Back in 2012, environmental journalist Bruce Barcott was considering voting no on Initiative 502, due to a general distaste for cannabis culture and a vague fear that legalizing marijuana might make it too available to his kids. But after a bit of browbeating by a pro-legalization friend, the author (The Last Flight of the Scarlet Macaw), who lives on Bainbridge Island, did some research and discovered the startling statistics about pot-possession arrests—and the extreme racial bias exhibited therein. He checked yes on the ballot…and wrote a book on the radical culture shift legal weed has wrought, both personally and politically.
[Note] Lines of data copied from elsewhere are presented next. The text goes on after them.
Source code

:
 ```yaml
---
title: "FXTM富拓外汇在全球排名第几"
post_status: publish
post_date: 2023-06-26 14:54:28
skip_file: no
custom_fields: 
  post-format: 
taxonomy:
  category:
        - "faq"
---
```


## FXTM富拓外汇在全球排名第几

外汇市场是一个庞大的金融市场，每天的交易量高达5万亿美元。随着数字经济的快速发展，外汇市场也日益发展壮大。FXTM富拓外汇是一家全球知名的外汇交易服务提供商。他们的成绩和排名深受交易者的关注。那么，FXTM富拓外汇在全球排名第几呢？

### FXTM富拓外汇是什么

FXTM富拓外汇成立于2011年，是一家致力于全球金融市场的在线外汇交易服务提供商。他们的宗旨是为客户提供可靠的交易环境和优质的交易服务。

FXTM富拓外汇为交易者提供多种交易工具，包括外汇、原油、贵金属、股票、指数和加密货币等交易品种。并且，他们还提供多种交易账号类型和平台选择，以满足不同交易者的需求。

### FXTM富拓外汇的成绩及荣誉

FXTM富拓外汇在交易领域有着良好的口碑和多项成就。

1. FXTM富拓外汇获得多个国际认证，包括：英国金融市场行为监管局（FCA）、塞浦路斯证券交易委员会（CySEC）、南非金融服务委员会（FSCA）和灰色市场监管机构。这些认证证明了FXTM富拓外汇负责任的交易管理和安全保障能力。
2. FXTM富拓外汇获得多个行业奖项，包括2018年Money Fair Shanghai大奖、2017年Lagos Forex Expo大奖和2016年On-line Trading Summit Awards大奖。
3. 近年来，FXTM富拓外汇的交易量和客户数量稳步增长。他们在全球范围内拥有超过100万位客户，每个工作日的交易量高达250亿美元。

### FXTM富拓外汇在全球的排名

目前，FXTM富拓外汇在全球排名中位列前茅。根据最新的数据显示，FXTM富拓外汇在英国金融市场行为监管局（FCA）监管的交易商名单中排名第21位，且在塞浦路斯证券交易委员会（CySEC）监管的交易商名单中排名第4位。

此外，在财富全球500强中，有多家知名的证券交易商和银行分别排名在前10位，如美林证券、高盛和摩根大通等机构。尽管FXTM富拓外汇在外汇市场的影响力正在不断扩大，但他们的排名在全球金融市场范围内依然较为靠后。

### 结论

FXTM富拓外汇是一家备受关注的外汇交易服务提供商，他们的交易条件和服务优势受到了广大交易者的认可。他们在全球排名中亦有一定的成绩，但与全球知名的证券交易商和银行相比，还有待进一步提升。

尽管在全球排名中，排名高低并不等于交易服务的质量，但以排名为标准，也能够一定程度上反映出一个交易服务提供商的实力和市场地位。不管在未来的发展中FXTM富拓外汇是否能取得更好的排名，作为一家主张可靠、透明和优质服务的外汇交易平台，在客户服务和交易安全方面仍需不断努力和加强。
In Weed the People: The Future of Legal Marijuana in America (Time Books; $27.95), Barcott traces the evolution of pot legalization in Washington and Colorado and the transformation of his own feelings on the subject. Having begun the journey with a “slim dossier” in terms of his own cannabis history, Barcott soon meets “potpreneurs,” visits grow sites, talks with Pacific Northwest Ballet dancers who use medical marijuana cream to loosen tight muscles, seeks out a medical marijuana card for himself, attends the Cannabis Cup, discerns a certain NIMBY pot vibe on Bainbridge, investigates the dangers of edibles, becomes irritated by the Hempfest hippie culture and now, vapes ganja a couple of times a month.
Hear Barcott read from this engaging, informative and very funny book when he speaks at Town Hall with Christian Hageseth, founder of Green Man Cannabis Ranch & Amphitheater (the “world’s first weedery,” set to open this fall in Denver) and author of Big Weed: An Entrepreneur’s High-Stakes Adventures in the Budding Legal Marijuana Business (4/21. 7:30 p.m. $5. townhallseattle.org).